System Design - How X (Formerly Twitter) Notifies Millions in Seconds (Case Study)
It exposes the core trade offs every designer must face how to handle massive scale while remaining fast and reliable.
The design discussed below is a high-level speculation based on common industry best practices for massive scale social platforms, known technical challenges (like the fanout problem), and public domain information. The actual implementation and technologies used by X (Twitter) may differ significantly.
We have covered the fundamentals how systems are broken into microservices how data is sharded and how we must choose between Consistency and Availability.
Now it is time to apply these concepts to a massive real world problem Twitter Notifications.
Imagine a global figure like a sports star or a world leader posts a single tweet. That one write operation must result in a notification being instantly delivered to over 100 million users worldwide. This is one of the biggest scaling challenges in the industry.
It is a perfect case study because it exposes the core trade offs every designer must face how to handle massive scale while remaining fast and reliable.
The Read Write Ratio
The first step in any system design is capacity planning and identifying the Read Write Ratio (R W).
In Twitter’s case the R W ratio is extremely skewed.
The Write - A single user writes one tweet or post. This is a very small number of writes.
The Read - That one tweet is read by everyone who follows that user. If a star has 100 million followers that is 100 million reads that need to happen immediately after the single write.
The ratio is massive perhaps 1 write to 100 million reads. This tells the designer exactly where the complexity and the budget must go scaling the reads.
The Fanout
When a user posts a tweet the system has to perform a Fanout the process of spreading that one post to all relevant users’ feeds. There are two main ways to solve the fanout problem.
Fanout on Read (Pull Model)
When the star posts the tweet the system only saves the post to a single location called the Tweet Service. When a follower opens their app their feed service asks Give me all the new tweets from the $10,000$ people I follow.
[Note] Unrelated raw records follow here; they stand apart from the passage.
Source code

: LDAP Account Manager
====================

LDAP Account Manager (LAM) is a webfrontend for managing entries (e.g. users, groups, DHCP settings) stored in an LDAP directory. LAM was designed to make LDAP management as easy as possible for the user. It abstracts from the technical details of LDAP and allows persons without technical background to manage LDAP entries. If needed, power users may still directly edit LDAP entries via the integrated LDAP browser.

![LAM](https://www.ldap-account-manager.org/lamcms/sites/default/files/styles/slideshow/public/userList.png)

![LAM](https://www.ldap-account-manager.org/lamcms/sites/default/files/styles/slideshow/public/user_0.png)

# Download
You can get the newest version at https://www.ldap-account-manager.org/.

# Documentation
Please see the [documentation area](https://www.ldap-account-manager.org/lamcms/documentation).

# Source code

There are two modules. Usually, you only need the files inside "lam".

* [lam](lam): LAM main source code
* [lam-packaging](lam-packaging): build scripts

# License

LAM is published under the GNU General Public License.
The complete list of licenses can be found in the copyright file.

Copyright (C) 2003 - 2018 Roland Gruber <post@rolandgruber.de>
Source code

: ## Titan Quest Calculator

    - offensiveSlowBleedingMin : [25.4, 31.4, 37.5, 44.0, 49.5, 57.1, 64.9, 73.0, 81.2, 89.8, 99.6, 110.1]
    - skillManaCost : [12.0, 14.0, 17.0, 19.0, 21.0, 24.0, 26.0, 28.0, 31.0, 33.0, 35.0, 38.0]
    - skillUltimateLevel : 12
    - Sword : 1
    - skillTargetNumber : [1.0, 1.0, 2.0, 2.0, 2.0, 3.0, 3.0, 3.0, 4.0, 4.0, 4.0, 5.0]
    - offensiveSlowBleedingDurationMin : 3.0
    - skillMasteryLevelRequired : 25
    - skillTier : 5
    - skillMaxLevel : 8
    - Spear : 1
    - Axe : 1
It is like the follower actively pulling the data.
The benefits to this method that its super efficient for to handle writes, the system is fast when the star posts a tweet because it does almost no work.
But this is slow when the follower opens their app. The system has to query thousands of timelines and then sort and merge all those results in real time. This is too slow for a massive scale service like Twitter. This causes high Latency.
Fanout on Write (Push Model)
When the star posts the tweet the system immediately identifies all $100$ million followers and pushes the new tweet directly into their individual inboxes or timelines. When the follower opens their app their feed is already ready.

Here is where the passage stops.